Q. Scientifically, how does the Aurora Borealis work? What makes it change color? Can you see them all year long? -Hanna
A. Well, Hanna, this is an interesting one. Maybe I find it so because I am personally fascinated by the northern lights. Okay. First a sort-of-scientifical reason, then a personal anecdotal type of story..
The aurora borealis, or northern lights, are streamers, curtains, or bands of colored lights in the arctic and antartic skies at certain times. Sometimes you can even see them in some of the northern lower 48 states, as well as central Europe.
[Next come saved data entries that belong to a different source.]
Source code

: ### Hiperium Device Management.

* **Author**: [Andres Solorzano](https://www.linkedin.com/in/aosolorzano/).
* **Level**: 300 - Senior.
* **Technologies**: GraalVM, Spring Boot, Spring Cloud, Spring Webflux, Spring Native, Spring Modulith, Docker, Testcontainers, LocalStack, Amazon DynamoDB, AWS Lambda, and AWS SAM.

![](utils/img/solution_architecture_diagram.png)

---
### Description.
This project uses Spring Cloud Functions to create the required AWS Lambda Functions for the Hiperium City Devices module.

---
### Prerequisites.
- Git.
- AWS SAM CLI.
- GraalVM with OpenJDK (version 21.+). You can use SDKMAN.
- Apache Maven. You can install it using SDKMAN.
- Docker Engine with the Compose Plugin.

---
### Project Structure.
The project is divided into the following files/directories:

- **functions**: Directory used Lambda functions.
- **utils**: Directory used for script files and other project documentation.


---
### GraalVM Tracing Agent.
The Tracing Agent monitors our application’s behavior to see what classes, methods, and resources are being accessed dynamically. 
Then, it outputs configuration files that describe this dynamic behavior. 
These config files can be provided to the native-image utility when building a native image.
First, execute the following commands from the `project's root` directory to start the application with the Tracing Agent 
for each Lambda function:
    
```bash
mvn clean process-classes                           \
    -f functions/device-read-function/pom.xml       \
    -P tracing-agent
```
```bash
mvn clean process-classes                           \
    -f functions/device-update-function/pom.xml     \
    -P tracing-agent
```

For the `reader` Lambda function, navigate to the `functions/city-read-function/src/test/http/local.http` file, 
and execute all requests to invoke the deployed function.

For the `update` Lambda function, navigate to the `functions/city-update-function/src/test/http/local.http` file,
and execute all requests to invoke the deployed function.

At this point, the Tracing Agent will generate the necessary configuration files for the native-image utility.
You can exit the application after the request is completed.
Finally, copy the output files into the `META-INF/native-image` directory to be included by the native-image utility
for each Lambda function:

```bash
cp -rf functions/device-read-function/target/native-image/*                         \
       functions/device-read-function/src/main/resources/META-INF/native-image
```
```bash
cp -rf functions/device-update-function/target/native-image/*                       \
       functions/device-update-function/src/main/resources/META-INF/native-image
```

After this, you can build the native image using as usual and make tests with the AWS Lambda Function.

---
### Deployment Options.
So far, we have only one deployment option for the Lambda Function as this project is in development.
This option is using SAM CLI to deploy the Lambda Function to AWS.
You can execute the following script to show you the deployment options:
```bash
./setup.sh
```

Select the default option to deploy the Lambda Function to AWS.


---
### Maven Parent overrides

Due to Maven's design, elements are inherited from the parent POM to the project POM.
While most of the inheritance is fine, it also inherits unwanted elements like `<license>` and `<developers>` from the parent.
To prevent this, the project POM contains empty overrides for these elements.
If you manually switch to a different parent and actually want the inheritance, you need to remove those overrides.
In the antarctic, they are called the aurora australis, or the southern lights. They discovered in rather recent times that the very same pattern in playing at the south pole, when it is playing at the north pole, only in a mirror image sort of way. It was discovered accidently when a plane took pictures of it at the southern pole the same day and hour that another plane was taking pictures at the north pole. When all this data and photos was fed into a central location, it was noted. They then took pictures of the next auroras, at both poles, on purpose and sure enough, the mirror images were discovered.
Of course they happen in daytime too – whenever the needed activity of the sun takes place, but they aren’t visible if it is very light.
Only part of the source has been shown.